I've attached a set of photos to help because I've not been able to find any information about this particular model anywhere on the internet. It looks similar to the "popular" model, but it's got extra stuff like the dynamo front hub (and lights) that looks like it was there from new.

The only dateable bit of the bike is that front hub which has the code "455" stamped in - I assume April 1955. The rear hub is not a Sturmey Archer, but a Hercules B Type 4 - I picked up from somewhere that this hub was made by Brampton for Hercules (hence the B), but I'm not sure of the significance of the number 4 - it's a three speed.

The frame number (8783 ZV) is stamped on the LH rear dropout (which, judging by the location of the mudguard mounting hole is Pre-Raleigh takeover - that and the "Birmingham" badge). The chainring is the "HV" style, not the "Hercules" style and it has a large "H" and small "c" stamped underneath the bottom bracket.

It has a (used to be) chromed tube running alongside the cross-bar and fitted into brazed lugs at either end that held the cable from the front light (Sturmey Archer) to the rear (Delite?). Was that it's original purpose, or did it used to hold the gearshift cable?

There are some shadows of old pin-striping and transfers in places, I think indicating that this is probably the original colour (although faded).
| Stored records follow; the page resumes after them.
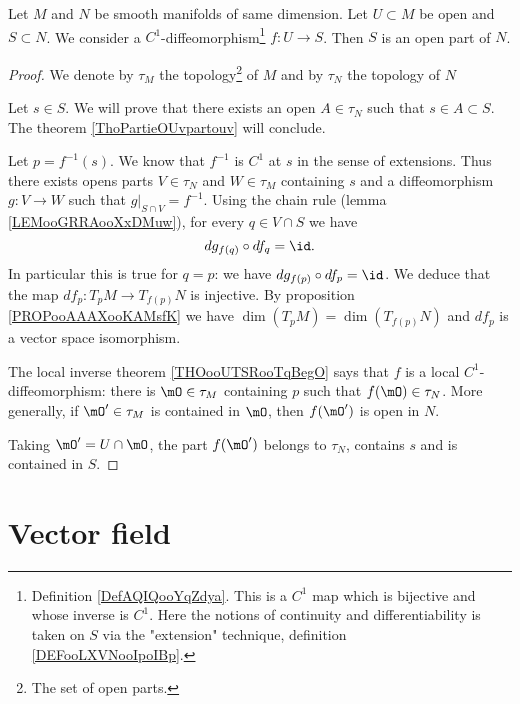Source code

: \begin{theorem}	\label{THOooGUELooSBQhRu}
	Let \( M\) and \( N\) be smooth manifolds of same dimension. Let \( U\subset M\) be open and \( S\subset N\). We consider a \( C^1\)-diffeomorphism\footnote{Definition \ref{DefAQIQooYqZdya}. This is a \( C^1\) map which is bijective and whose inverse is \( C^1\). Here the notions of continuity and differentiability is taken on \( S\) via the "extension" technique, definition \ref{DEFooLXVNooIpoIBp}.} \(f \colon U\to S  \). Then \( S\) is an open part of \( N\).
\end{theorem}

\begin{proof}
	We denote by \( \tau_M\) the topology\footnote{The set of open parts.} of \( M\) and by \( \tau_N\) the topology of $N$

	Let \( s\in S\). We will prove that there exists an open \( A\in \tau_N\) such that \( s\in A\subset S\). The theorem \ref{ThoPartieOUvpartouv} will conclude.

	Let \( p=f^{-1}(s)\). We know that \( f^{-1}\) is \( C^1\) at \( s\) in the sense of extensions. Thus there exists opens parts \( V\in\tau_N\) and \( W\in\tau_M\) containing \( s\) and a diffeomorphism \(g \colon V\to W  \) such that \( g|_{S\cap V}=f^{-1}\). Using the chain rule (lemma \ref{LEMooGRRAooXxDMuw}), for every \( q\in V\cap S\) we have
	\begin{equation}
		dg_{f(q)}\circ df_q=\id.
	\end{equation}
	In particular this is true for \( q=p\): we have \( dg_{f(p)}\circ df_p=\id\). We deduce that the map \(df_p \colon T_pM\to T_{f(p)}N  \) is injective. By proposition \ref{PROPooAAAXooKAMsfK} we have \( \dim(T_pM)=\dim(T_{f(p)}N)\) and \( df_p\) is a vector space isomorphism.

	The local inverse theorem \ref{THOooUTSRooTqBegO} says that \( f\) is a local \( C^1\)-diffeomorphism: there is \( \mO\in\tau_M\) containing \( p\) such that \( f(\mO)\in\tau_N\). More generally, if \( \mO'\in \tau_M\) is contained in \( \mO\), then \( f(\mO')\) is open in \( N\).

	Taking \( \mO'=U\cap\mO\), the part \( f(\mO')\) belongs to \( \tau_N\), contains \( s\) and is contained in \( S\).
\end{proof}

\section{Vector field}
Any help on the actual text of the transfers?






















OK, just discovered that there's a 5-attachment per-post limit, so other photos will follow.

Many thanks for any help anyone's able to give.

Regards,
Alyn.


----------



## sparkey (May 1, 2011)

*Hercules Pullman - further photos*

Here's another 5 photos.




















Many thanks,
Alyn.


----------



## sparkey (May 5, 2011)

*Further details found about Hercules Pullman*

Well, thanks for all your help. I've managed to turn up some interesting information since posting this, which I'll add here in the hope that Google picks it up for anyone else searching.

The Pullman was Hercules' top-of-the-range bike in April 1955, when it cost £22, 19s and 6d (up by a pound from this catalogue page I found). That equates to about £465 in today's (2011, UK) money, but was about 9 months' of the average salary at the time. The equivalent proportion of today's average salary would be £16848 - about the price of a brand new Ford Focus. Extras included with the bike were a reflector, a chromium plated pump, holdall saddle bag, kickstand, dynohub with dry battery pack and the chromium plated cable sleeve I pointed out in my pictures.

So it looks like I'm missing most of those, bar the actual dynohub and lights (I've not got the dry battery pack) and the rear reflector. At least I know what colour it should be now, and the design of the chain guard. I also know I need to find a proper Her-cu-matic lever and a Brooks B22 saddle - may be whistling in the wind there.

Cheers,
Alyn.


----------



## sparkey (May 11, 2011)

Got the maths badly wrong there didn't I? £465 (the present inflation-corrected price) would have been 9 month's salary in 1955. £22,19,6 would have been 10 days' wages. Sorry.


----------